A Fermat prime is a prime of the form $p={ 2 }^{ { 2 }^{ n } }+1$. The interesting thing is that there are only 5 of them! There are:

(1)
$${ 2 }^{ { 2 }^{ 0 } }+1=2+1=3$$
(2)
$${ 2 }^{ { 2 }^{ 1 } }+1=4+1=5$$
(3)
$${ 2 }^{ { 2 }^{ 2 } }+1=16+1=17$$
(4)
$${ 2 }^{ { 2 }^{ 3 } }+1=256+1=257$$
(5)
$${ 2 }^{ { 2 }^{ 4 } }+1=65536+1=65537$$

The next one in the progression would be ${ 2 }^{ { 2 }^{ 5 } }+1=2^{ 32 }+1$, which it turns out is not prime. It has a factor of 641. In fact, there are no more Fermat primes that have been discovered after that. To see the factorization of the first (and perhaps only) Fermat primes, go to http://en.wikipedia.org/wiki/Fermat_number.

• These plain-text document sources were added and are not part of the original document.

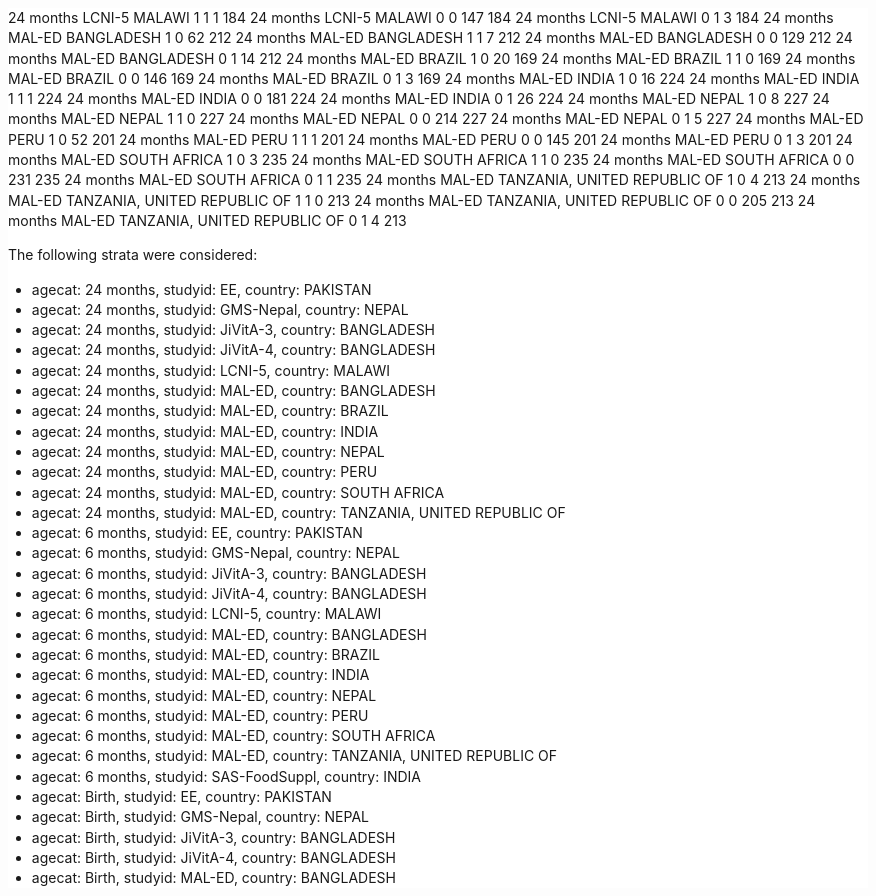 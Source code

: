 24 months   LCNI-5          MALAWI                         1                  1        1    184
24 months   LCNI-5          MALAWI                         0                  0      147    184
24 months   LCNI-5          MALAWI                         0                  1        3    184
24 months   MAL-ED          BANGLADESH                     1                  0       62    212
24 months   MAL-ED          BANGLADESH                     1                  1        7    212
24 months   MAL-ED          BANGLADESH                     0                  0      129    212
24 months   MAL-ED          BANGLADESH                     0                  1       14    212
24 months   MAL-ED          BRAZIL                         1                  0       20    169
24 months   MAL-ED          BRAZIL                         1                  1        0    169
24 months   MAL-ED          BRAZIL                         0                  0      146    169
24 months   MAL-ED          BRAZIL                         0                  1        3    169
24 months   MAL-ED          INDIA                          1                  0       16    224
24 months   MAL-ED          INDIA                          1                  1        1    224
24 months   MAL-ED          INDIA                          0                  0      181    224
24 months   MAL-ED          INDIA                          0                  1       26    224
24 months   MAL-ED          NEPAL                          1                  0        8    227
24 months   MAL-ED          NEPAL                          1                  1        0    227
24 months   MAL-ED          NEPAL                          0                  0      214    227
24 months   MAL-ED          NEPAL                          0                  1        5    227
24 months   MAL-ED          PERU                           1                  0       52    201
24 months   MAL-ED          PERU                           1                  1        1    201
24 months   MAL-ED          PERU                           0                  0      145    201
24 months   MAL-ED          PERU                           0                  1        3    201
24 months   MAL-ED          SOUTH AFRICA                   1                  0        3    235
24 months   MAL-ED          SOUTH AFRICA                   1                  1        0    235
24 months   MAL-ED          SOUTH AFRICA                   0                  0      231    235
24 months   MAL-ED          SOUTH AFRICA                   0                  1        1    235
24 months   MAL-ED          TANZANIA, UNITED REPUBLIC OF   1                  0        4    213
24 months   MAL-ED          TANZANIA, UNITED REPUBLIC OF   1                  1        0    213
24 months   MAL-ED          TANZANIA, UNITED REPUBLIC OF   0                  0      205    213
24 months   MAL-ED          TANZANIA, UNITED REPUBLIC OF   0                  1        4    213


The following strata were considered:

* agecat: 24 months, studyid: EE, country: PAKISTAN
* agecat: 24 months, studyid: GMS-Nepal, country: NEPAL
* agecat: 24 months, studyid: JiVitA-3, country: BANGLADESH
* agecat: 24 months, studyid: JiVitA-4, country: BANGLADESH
* agecat: 24 months, studyid: LCNI-5, country: MALAWI
* agecat: 24 months, studyid: MAL-ED, country: BANGLADESH
* agecat: 24 months, studyid: MAL-ED, country: BRAZIL
* agecat: 24 months, studyid: MAL-ED, country: INDIA
* agecat: 24 months, studyid: MAL-ED, country: NEPAL
* agecat: 24 months, studyid: MAL-ED, country: PERU
* agecat: 24 months, studyid: MAL-ED, country: SOUTH AFRICA
* agecat: 24 months, studyid: MAL-ED, country: TANZANIA, UNITED REPUBLIC OF
* agecat: 6 months, studyid: EE, country: PAKISTAN
* agecat: 6 months, studyid: GMS-Nepal, country: NEPAL
* agecat: 6 months, studyid: JiVitA-3, country: BANGLADESH
* agecat: 6 months, studyid: JiVitA-4, country: BANGLADESH
* agecat: 6 months, studyid: LCNI-5, country: MALAWI
* agecat: 6 months, studyid: MAL-ED, country: BANGLADESH
* agecat: 6 months, studyid: MAL-ED, country: BRAZIL
* agecat: 6 months, studyid: MAL-ED, country: INDIA
* agecat: 6 months, studyid: MAL-ED, country: NEPAL
* agecat: 6 months, studyid: MAL-ED, country: PERU
* agecat: 6 months, studyid: MAL-ED, country: SOUTH AFRICA
* agecat: 6 months, studyid: MAL-ED, country: TANZANIA, UNITED REPUBLIC OF
* agecat: 6 months, studyid: SAS-FoodSuppl, country: INDIA
* agecat: Birth, studyid: EE, country: PAKISTAN
* agecat: Birth, studyid: GMS-Nepal, country: NEPAL
* agecat: Birth, studyid: JiVitA-3, country: BANGLADESH
* agecat: Birth, studyid: JiVitA-4, country: BANGLADESH
* agecat: Birth, studyid: MAL-ED, country: BANGLADESH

Interestingly, each of the Fermat primes are the product of all the previous Fermat primes plus 2. In other words:

(6)
\begin{align} { F }_{ 1 }+2={ F }_{ 2 }\\ \left( { F }_{ 1 }\cdot { F }_{ 2 } \right) +2={ F }_{ 3 }\\ \left( { F }_{ 1 }\cdot { F }_{ 2 }{ \cdot F }_{ 3 } \right) +2={ F }_{ 4 }\\ \left( { F }_{ 1 }\cdot { F }_{ 2 }{ \cdot F }_{ 3 }\cdot { F }_{ 4 } \right) +2={ F }_{ 5 } \end{align}

This pattern would give the already disproven $2^{ 32 }+1$ as its next one, but the pattern is sound up through the known Fermat primes. (Powell)

From internet search and my MATH 361 class, we also have:

The field consisting of all constructable points using only compass
and straight-edge is the quadratic closure of $\mathbb{Q}$.

Use this we can conclude
It is impossible to (1) square the circle (2) double the cube (3) trisect an angle

-Mingzhi Liu